Thursday, November 29, 2007

Ya somos de la colonia

As some of you may know, Elena and I moved recently. I have been staying with a family in Colonia Pampojilá (or “la colonia,” as it is referred to by community members and the attendants on the pickups that serve as local public transportation), a hamlet that is about 15 minutes from San Lucas by pickup. This community is inhabited primarily by descendants of plantation workers laboring under a system of debt peonage on an adjacent finca. I found the family when, asking around about places I could stay to be immersed in Kaqchikel, I was introduced by a friend of a friend to Lorenzo Cuj, a very active local community organizer who incidentally had an extra room and whose family speaks no Spanish in the home. After a few weeks of hearing about my evenings and mornings with the family, Elena started asking about the possibility of both of us staying with them, and about a week later, we packed up all our things and moved down to Lorenzo’s.

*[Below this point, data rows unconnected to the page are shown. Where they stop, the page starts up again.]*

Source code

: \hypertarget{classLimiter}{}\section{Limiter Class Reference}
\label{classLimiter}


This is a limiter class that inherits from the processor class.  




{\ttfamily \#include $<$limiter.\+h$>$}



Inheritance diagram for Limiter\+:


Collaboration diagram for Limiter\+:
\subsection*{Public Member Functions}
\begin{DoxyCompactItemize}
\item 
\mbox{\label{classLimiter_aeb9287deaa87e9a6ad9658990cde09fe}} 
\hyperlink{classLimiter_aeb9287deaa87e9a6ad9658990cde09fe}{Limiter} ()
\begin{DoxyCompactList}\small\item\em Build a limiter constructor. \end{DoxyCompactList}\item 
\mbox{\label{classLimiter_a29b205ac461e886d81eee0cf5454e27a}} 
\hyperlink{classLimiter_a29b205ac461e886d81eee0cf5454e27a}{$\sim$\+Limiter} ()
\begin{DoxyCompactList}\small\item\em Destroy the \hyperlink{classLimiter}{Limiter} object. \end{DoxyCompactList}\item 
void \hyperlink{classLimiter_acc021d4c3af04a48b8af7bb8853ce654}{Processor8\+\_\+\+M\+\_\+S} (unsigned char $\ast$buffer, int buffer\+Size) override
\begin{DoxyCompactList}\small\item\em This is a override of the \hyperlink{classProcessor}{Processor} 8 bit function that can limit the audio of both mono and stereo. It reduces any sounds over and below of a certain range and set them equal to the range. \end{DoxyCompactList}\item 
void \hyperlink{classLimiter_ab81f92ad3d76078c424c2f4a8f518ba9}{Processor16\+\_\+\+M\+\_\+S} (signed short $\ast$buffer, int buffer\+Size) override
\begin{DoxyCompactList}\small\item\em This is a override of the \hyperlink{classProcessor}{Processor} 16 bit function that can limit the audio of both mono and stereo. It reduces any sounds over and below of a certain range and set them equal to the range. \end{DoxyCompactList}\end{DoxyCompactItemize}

This move has elicited quite a variety of reactions. Initially, a good deal of concern and incredulity from Vicente, warning us that the “environment is different down here” (“pero, el ámbito es muy distinto aquí”). Then, more concern from our groundsman in San Lucas, who, as a semi-urban Ladino, barely hides his uneasiness about indigenous, rural folks. Peals of laughter from Petrona and Rosalina, the giggly health promoters from Pampojilá, amidst jokes that they are going to visit our house to make sure we don’t have tuberculosis, since we are now in their catchment area (“¡ya son de la colonia!”). Speechless, open-mouthed stares from children poking their heads in the kitchen window to watch the gringos eat. And tough love from Dominga, who has begun speaking to me almost exclusively in Kaqchikel and waiting to see how much I understood before translating into Spanish.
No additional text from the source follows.